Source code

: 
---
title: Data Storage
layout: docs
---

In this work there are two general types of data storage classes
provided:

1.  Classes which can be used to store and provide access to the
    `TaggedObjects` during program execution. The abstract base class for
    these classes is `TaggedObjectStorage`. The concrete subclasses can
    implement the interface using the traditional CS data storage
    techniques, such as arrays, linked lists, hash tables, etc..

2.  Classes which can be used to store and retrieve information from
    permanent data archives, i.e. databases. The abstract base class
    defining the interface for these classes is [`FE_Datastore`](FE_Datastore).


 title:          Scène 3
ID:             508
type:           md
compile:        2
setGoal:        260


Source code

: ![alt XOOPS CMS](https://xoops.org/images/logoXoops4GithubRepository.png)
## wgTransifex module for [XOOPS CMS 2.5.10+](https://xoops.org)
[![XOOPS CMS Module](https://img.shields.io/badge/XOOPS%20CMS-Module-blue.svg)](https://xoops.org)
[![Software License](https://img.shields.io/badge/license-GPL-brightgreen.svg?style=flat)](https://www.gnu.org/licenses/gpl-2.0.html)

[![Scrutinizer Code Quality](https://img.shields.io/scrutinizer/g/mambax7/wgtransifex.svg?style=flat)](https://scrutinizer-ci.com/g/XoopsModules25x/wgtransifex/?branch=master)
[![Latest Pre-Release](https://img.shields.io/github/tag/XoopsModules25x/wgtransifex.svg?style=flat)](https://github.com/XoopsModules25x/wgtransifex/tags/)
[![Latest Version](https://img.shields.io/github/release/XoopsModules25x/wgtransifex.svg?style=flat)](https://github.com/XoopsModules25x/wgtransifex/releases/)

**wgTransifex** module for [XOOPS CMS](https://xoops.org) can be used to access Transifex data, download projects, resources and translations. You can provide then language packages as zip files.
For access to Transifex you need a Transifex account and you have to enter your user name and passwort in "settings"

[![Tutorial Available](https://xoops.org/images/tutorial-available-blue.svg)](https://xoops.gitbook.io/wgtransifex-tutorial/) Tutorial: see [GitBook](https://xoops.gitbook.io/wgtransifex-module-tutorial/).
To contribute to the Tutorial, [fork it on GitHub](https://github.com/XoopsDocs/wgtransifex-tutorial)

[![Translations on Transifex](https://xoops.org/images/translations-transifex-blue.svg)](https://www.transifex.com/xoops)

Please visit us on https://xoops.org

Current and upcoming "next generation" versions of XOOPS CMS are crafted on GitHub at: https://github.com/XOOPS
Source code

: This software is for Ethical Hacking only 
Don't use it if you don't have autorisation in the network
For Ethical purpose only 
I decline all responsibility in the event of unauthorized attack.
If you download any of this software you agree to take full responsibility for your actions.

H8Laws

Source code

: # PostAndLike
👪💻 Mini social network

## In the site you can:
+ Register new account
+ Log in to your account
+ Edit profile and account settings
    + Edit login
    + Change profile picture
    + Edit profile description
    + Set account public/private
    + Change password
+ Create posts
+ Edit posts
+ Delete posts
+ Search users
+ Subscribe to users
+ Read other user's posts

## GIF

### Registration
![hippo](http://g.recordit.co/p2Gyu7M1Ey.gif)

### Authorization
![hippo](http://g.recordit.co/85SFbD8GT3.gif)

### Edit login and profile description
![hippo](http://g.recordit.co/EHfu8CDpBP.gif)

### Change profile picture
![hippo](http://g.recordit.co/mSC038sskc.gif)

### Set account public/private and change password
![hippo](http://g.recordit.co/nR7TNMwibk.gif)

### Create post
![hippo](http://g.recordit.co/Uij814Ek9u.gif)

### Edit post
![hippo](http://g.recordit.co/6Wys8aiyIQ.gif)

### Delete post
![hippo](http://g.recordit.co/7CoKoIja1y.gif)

* * * * *

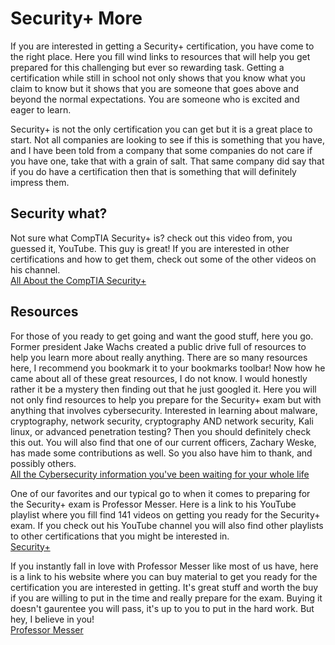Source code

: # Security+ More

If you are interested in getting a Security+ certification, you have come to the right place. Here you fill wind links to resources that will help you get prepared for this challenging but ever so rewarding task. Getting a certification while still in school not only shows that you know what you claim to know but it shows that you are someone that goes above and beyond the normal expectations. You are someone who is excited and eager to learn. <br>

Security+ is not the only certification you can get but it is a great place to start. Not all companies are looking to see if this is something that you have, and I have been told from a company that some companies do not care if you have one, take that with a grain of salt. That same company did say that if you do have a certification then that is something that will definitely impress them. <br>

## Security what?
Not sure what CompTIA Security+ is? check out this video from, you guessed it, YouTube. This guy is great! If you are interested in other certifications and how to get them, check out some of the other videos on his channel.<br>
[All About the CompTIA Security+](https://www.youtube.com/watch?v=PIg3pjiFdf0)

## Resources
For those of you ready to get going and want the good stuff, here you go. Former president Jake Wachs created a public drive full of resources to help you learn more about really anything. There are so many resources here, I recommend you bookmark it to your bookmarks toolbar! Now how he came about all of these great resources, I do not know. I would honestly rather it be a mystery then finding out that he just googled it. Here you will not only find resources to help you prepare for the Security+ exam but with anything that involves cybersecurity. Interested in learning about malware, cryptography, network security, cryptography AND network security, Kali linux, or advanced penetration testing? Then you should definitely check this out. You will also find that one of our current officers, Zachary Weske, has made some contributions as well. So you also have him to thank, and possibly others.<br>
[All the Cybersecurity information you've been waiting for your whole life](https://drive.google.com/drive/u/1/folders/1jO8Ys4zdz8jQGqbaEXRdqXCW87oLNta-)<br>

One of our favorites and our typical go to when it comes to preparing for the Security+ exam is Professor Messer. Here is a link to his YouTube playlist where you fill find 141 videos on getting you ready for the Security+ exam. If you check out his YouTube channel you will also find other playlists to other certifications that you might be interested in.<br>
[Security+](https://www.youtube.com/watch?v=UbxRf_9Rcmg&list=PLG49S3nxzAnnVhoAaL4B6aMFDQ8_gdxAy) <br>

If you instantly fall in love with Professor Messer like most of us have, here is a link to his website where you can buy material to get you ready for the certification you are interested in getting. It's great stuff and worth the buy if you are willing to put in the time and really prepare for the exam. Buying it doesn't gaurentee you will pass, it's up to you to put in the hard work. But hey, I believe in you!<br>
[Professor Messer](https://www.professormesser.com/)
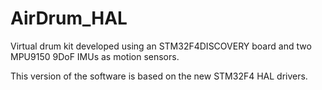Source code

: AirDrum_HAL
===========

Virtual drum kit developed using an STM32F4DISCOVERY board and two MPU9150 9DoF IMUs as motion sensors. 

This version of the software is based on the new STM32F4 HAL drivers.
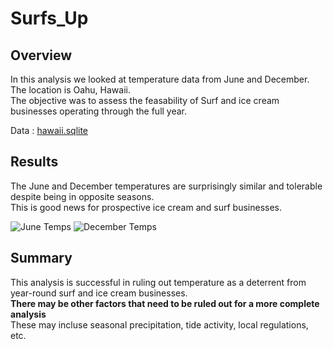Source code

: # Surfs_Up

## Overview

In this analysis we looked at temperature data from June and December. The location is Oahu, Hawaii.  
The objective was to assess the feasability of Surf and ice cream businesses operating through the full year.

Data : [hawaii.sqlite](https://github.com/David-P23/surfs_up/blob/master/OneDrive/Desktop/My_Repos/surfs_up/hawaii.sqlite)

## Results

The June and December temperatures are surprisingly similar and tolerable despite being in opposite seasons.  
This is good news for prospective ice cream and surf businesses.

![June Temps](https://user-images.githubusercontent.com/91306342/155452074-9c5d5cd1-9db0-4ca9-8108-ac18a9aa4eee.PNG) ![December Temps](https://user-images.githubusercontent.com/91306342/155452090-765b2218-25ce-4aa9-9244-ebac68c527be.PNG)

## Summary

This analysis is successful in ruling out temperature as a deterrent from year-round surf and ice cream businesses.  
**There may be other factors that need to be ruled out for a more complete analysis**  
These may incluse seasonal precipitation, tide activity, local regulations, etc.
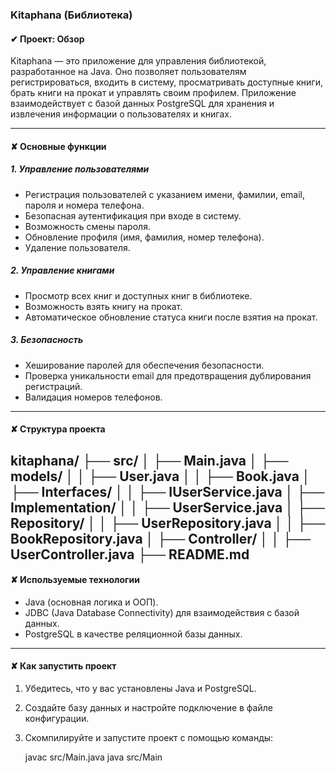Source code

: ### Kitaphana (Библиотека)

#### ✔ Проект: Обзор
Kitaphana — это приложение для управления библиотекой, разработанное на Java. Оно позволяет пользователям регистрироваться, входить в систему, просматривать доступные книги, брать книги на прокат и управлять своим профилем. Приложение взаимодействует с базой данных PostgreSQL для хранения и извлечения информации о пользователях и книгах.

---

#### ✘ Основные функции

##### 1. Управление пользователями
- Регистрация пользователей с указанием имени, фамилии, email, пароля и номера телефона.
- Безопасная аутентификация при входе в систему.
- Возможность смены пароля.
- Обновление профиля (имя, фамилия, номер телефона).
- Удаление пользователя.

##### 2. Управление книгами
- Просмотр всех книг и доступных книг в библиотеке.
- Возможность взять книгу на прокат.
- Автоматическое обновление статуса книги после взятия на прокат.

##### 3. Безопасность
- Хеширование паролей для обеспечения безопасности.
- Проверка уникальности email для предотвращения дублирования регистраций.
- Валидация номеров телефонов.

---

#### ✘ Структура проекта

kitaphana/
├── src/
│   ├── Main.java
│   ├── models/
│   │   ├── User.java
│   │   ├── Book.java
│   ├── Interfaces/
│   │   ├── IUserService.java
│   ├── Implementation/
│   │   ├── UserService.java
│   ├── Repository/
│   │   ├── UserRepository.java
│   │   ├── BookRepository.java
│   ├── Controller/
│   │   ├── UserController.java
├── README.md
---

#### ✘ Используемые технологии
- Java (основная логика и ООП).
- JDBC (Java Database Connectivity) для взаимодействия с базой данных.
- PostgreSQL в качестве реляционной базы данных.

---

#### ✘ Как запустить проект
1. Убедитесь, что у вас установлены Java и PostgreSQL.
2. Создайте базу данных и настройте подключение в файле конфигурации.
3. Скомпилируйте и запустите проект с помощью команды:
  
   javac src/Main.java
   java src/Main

* * * * *

AIM OF THE TASK: Copy every line from the records above that contains the string "information".

TASK RESPONSE:
2.  Classes which can be used to store and retrieve information from
[All the Cybersecurity information you've been waiting for your whole life](https://drive.google.com/drive/u/1/folders/1jO8Ys4zdz8jQGqbaEXRdqXCW87oLNta-)<br>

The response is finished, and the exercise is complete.